What Happens If a Fighter on TRT Wins a UFC Title?

McKinley NobleCorrespondent INovember 13, 2012

Jul. 7, 2012; Las Vegas, NV, USA; UFC fighter Chael Sonnen enters the ring prior to his fight against Anderson Silva (not pictured) during a middleweight bout in UFC 148 at the MGM Grand Garden Arena. Mandatory Credit: Mark J. Rebilas-US PRESSWIRE
Mark J. Rebilas-US PRESSWIRE

Recently, testosterone replacement therapy seems like a bit of a failure in MMA.

Chael Sonnen and Frank Mir—two UFC fighters who have successfully gained therapeutic use exemptions (TUEs) for testosterone replacement therapy (TRT)—have famously come up short in three title fights between them.

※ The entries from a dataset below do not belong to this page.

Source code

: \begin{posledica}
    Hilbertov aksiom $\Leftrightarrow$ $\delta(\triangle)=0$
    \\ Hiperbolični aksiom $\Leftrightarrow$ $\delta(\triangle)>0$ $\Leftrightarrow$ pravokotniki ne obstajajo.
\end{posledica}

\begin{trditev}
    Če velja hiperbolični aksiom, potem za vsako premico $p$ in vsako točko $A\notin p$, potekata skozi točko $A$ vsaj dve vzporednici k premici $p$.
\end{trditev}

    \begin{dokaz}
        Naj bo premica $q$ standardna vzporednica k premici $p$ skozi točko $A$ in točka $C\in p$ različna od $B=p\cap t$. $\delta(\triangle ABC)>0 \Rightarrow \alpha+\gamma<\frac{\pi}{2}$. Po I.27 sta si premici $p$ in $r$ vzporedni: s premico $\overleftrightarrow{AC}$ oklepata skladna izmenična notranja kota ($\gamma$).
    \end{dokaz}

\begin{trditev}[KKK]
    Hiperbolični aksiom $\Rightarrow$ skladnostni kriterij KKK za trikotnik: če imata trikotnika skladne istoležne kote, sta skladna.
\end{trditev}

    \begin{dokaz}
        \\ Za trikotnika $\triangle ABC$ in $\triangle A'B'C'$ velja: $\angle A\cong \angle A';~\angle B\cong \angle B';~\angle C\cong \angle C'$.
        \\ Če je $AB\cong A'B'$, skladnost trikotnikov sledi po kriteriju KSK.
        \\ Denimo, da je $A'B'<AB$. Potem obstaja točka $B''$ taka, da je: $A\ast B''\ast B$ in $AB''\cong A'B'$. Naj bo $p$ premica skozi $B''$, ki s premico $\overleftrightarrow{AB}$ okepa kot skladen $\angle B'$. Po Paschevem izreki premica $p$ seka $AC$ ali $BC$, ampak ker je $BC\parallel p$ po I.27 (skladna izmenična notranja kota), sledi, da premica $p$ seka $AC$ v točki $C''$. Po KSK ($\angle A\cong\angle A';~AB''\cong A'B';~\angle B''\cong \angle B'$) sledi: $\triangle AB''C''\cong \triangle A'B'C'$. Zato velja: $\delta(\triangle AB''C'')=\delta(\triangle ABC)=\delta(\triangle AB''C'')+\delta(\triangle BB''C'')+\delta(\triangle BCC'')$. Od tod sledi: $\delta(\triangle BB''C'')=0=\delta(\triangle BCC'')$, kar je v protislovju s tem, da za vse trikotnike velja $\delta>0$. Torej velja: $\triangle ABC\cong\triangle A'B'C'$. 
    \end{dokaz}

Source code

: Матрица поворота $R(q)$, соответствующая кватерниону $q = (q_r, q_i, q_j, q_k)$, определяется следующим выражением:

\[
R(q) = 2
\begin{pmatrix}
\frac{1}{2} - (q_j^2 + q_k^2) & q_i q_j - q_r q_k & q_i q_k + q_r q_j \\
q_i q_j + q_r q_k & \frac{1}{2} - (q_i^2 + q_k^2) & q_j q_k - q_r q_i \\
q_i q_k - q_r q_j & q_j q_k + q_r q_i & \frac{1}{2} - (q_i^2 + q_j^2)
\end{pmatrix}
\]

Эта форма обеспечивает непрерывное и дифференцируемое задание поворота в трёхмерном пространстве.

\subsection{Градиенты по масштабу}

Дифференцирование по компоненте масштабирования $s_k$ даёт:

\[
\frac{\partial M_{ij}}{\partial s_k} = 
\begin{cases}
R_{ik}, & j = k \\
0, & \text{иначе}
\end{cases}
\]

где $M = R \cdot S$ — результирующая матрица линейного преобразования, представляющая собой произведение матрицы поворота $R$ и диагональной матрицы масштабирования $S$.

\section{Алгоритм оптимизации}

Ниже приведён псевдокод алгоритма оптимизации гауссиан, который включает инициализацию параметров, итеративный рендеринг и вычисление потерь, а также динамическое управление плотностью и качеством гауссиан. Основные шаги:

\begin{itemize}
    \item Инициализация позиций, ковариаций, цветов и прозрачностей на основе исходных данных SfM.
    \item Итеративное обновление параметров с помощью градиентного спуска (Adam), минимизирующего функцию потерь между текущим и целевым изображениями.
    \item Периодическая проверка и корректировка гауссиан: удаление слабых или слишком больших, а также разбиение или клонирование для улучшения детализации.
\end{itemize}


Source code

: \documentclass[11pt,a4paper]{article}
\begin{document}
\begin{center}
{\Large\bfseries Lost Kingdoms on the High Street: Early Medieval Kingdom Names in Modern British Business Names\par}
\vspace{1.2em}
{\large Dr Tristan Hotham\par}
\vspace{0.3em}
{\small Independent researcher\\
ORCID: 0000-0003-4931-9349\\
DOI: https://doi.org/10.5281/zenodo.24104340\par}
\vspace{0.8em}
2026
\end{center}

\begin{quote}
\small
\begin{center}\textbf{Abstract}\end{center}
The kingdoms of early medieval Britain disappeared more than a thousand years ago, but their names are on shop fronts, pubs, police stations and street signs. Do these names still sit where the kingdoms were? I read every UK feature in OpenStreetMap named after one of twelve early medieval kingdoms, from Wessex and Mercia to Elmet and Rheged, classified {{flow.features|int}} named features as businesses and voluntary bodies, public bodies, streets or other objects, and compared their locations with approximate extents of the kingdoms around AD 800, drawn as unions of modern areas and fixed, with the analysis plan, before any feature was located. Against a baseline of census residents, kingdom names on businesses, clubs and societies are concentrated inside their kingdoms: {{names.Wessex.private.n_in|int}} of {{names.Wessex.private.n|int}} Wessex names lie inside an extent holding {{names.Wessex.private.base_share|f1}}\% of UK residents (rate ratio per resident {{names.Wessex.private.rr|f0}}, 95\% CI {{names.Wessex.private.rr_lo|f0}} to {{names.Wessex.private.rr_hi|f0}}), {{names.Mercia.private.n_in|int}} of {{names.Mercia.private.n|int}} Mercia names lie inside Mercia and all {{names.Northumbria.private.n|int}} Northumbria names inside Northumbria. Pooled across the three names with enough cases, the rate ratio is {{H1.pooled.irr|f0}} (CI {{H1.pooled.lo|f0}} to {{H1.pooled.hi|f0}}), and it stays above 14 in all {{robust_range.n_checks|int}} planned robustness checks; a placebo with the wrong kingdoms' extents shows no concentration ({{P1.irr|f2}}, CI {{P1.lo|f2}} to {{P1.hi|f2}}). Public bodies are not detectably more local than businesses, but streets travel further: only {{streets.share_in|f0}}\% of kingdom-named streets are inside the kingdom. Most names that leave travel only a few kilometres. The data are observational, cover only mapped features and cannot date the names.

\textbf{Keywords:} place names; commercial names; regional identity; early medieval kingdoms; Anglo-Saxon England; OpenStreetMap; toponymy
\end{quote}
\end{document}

But what would've happened if they had won?

Could we still respect Sonnen if he had beaten Anderson Silva into the mat during their UFC 148 rematch, fueled with extra testosterone that wasn't his own?

If Frank Mir had battled back from getting picked apart by Junior dos Santos at UFC 146 and snatched a last-minute submission win from the jaws of defeat, what would we say with the knowledge that Mir needed a biological handicap to beat the champion?

Just how large would that asterisk have been?

Regardless of what you may think about TRT, the fact remains that some MMA fighters use it, and we may eventually have a "TRT champion" in the UFC.

In fact, it's more possible than we may think.

We came extremely close with UFC 151: The infamous canceled fight card where Jon Jones was supposed to face former Strikeforce light heavyweight champion Dan Henderson.

According to a previous interview with ESPN, "Hendo" has been on TRT since 2007—the same year that he transitioned from PRIDE to the UFC and promptly lost two title unification bouts to Quinton Jackson and Anderson Silva.

Henderson has since climbed back into the pound-for-pound rankings while retaining his "H-bomb" punch, defying years of wear and his own old age. It's an amazing story for a fading legend.

But it's still underlined by TRT use. So what's the difference?

Fighters like Michael Bisping, Mark Munoz and Tito Ortiz (along with several others) are unambiguous about their stance. To them, it's cheating, plain and simple, even if you have special permission to do so by an athletic commission. It's a fair point, especially since TRT is thought to level a playing field that should rightfully skew to younger, healthier fighters with good genes.

However, it's hard to label Henderson a cheater. He claims he regularly monitors his testosterone levels and naturally tests below the average. He also advocates stricter supervision by state commissions. By all counts, he plays by the book.

So if Henderson had beaten Jones by KO, would his TRT use have mattered that much?

Would that invalidate his title reign?

This author seriously doubts many MMA fans would have really begrudged the beloved American hero for using testosterone treatments to drag himself up to a competitive level against a champion 17 years younger and faster. Especially a champion as universally hated as Jones, for that matter.

Sonnen, Mir, Nate Marquardt and Forrest Griffin have all used TRT, but there's a perception that they do it for an unfair edge, and not because they legitimately need it.

Henderson, on the other hand, is lumbering into cages with a giant ticking clock following him everywhere he goes, propping himself up with equal parts will, stubbornness and science.

At the moment, only a few MMA fans (and Jones) seem to have an issue with that last ingredient.

So maybe our concern isn't the act of a TRT user winning a UFC championship.

Maybe what ultimately matters is which fighter eventually wins a UFC title on TRT, the legality of his (or her) TUE, and whether or not that champion's current popularity is positive enough that it overshadows the stigma of the treatment in the first place.